Why? I'll explain it in another post.

Best wishes


White Snake Shoots Venom

Sifu Wong attacks Sifu Robin with the pattern “White Snake Shoots Venom”. Sifu Robin wards of the attack with “Immortal Waves Sleeves”.

Ronan Sexton Sifu Ronan Sexton
Instructor, Shaolin Wahnam England
17th April 2006

There're two main points I'd like to address in this post.

  1. A practitioner purposely performs his forms at a low level.
  2. He purposely takes out some forms in his performance. These forms are those he considers holding some kungfu secrets.

Do you know why he believes that by doing this he can hide his secrets?

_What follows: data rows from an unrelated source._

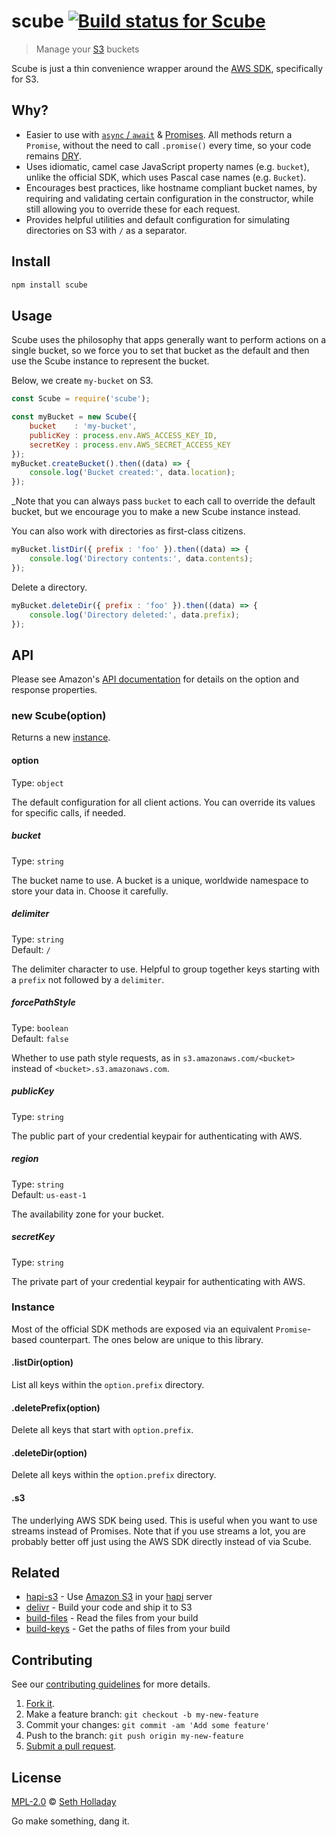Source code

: # scube [![Build status for Scube](https://travis-ci.com/sholladay/scube.svg?branch=master "Build Status")](https://travis-ci.com/sholladay/scube "Builds")

> Manage your [S3](https://aws.amazon.com/s3/) buckets

Scube is just a thin convenience wrapper around the [AWS SDK](https://github.com/aws/aws-sdk-js), specifically for S3.

## Why?

 - Easier to use with [`async` / `await`](https://developer.mozilla.org/en-US/docs/Web/JavaScript/Reference/Statements/async_function#Description) & [Promises](https://developer.mozilla.org/en-US/docs/Web/JavaScript/Reference/Global_Objects/Promise). All methods return a `Promise`, without the need to call `.promise()` every time, so your code remains [DRY](https://en.wikipedia.org/wiki/Don%27t_repeat_yourself).
 - Uses idiomatic, camel case JavaScript property names (e.g. `bucket`), unlike the official SDK, which uses Pascal case names (e.g. `Bucket`).
 - Encourages best practices, like hostname compliant bucket names, by requiring and validating certain configuration in the constructor, while still allowing you to override these for each request.
 - Provides helpful utilities and default configuration for simulating directories on S3 with `/` as a separator.

## Install

```sh
npm install scube
```

## Usage

Scube uses the philosophy that apps generally want to perform actions on a single bucket, so we force you to set that bucket as the default and then use the Scube instance to represent the bucket.

Below, we create `my-bucket` on S3.

```js
const Scube = require('scube');

const myBucket = new Scube({
    bucket    : 'my-bucket',
    publicKey : process.env.AWS_ACCESS_KEY_ID,
    secretKey : process.env.AWS_SECRET_ACCESS_KEY
});
myBucket.createBucket().then((data) => {
    console.log('Bucket created:', data.location);
});
```
_Note that you can always pass `bucket` to each call to override the default bucket, but we encourage you to make a new Scube instance instead.

You can also work with directories as first-class citizens.

```js
myBucket.listDir({ prefix : 'foo' }).then((data) => {
    console.log('Directory contents:', data.contents);
});
```

Delete a directory.

```js
myBucket.deleteDir({ prefix : 'foo' }).then((data) => {
    console.log('Directory deleted:', data.prefix);
});
```

## API

Please see Amazon's [API documentation](http://docs.aws.amazon.com/AWSJavaScriptSDK/latest/AWS/S3.html) for details on the option and response properties.

### new Scube(option)

Returns a new [instance](#instance).

#### option

Type: `object`

The default configuration for all client actions. You can override its values for specific calls, if needed.

##### bucket

Type: `string`

The bucket name to use. A bucket is a unique, worldwide namespace to store your data in. Choose it carefully.

##### delimiter

Type: `string`<br>
Default: `/`

The delimiter character to use. Helpful to group together keys starting with a `prefix` not followed by a `delimiter`.

##### forcePathStyle

Type: `boolean`<br>
Default: `false`

Whether to use path style requests, as in `s3.amazonaws.com/<bucket>` instead of `<bucket>.s3.amazonaws.com`.

##### publicKey

Type: `string`

The public part of your credential keypair for authenticating with AWS.

##### region

Type: `string`<br>
Default: `us-east-1`

The availability zone for your bucket.

##### secretKey

Type: `string`

The private part of your credential keypair for authenticating with AWS.

### Instance

Most of the official SDK methods are exposed via an equivalent `Promise`-based counterpart. The ones below are unique to this library.

#### .listDir(option)

List all keys within the `option.prefix` directory.

#### .deletePrefix(option)

Delete all keys that start with `option.prefix`.

#### .deleteDir(option)

Delete all keys within the `option.prefix` directory.

#### .s3

The underlying AWS SDK being used. This is useful when you want to use streams instead of Promises. Note that if you use streams a lot, you are probably better off just using the AWS SDK directly instead of via Scube.

## Related

 - [hapi-s3](https://github.com/sholladay/hapi-s3) - Use [Amazon S3](https://aws.amazon.com/s3/) in your [hapi](https://hapijs.com) server
 - [delivr](https://github.com/sholladay/delivr) - Build your code and ship it to S3
 - [build-files](https://github.com/sholladay/build-files) - Read the files from your build
 - [build-keys](https://github.com/sholladay/build-keys) - Get the paths of files from your build

## Contributing

See our [contributing guidelines](https://github.com/sholladay/scube/blob/master/CONTRIBUTING.md "Guidelines for participating in this project") for more details.

1. [Fork it](https://github.com/sholladay/scube/fork).
2. Make a feature branch: `git checkout -b my-new-feature`
3. Commit your changes: `git commit -am 'Add some feature'`
4. Push to the branch: `git push origin my-new-feature`
5. [Submit a pull request](https://github.com/sholladay/scube/compare "Submit code to this project for review").

## License

[MPL-2.0](https://github.com/sholladay/scube/blob/master/LICENSE "License for scube") © [Seth Holladay](https://seth-holladay.com "Author of scube")

Go make something, dang it.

The reason is that he believes (mistakenly) that the secrets are found in the forms. This is a big mistake many people make. The secrets aren't found in the forms, they're found in the applications. They're also found in the skills involved in performing the forms. (Actually, revealing this fact is revealing a big secret.) Hence purposely performing the forms at low level or purposely leaving out some patterns in a performance to hide secrets is unnecessary and irrelevant, because the secrets aren't found in the forms!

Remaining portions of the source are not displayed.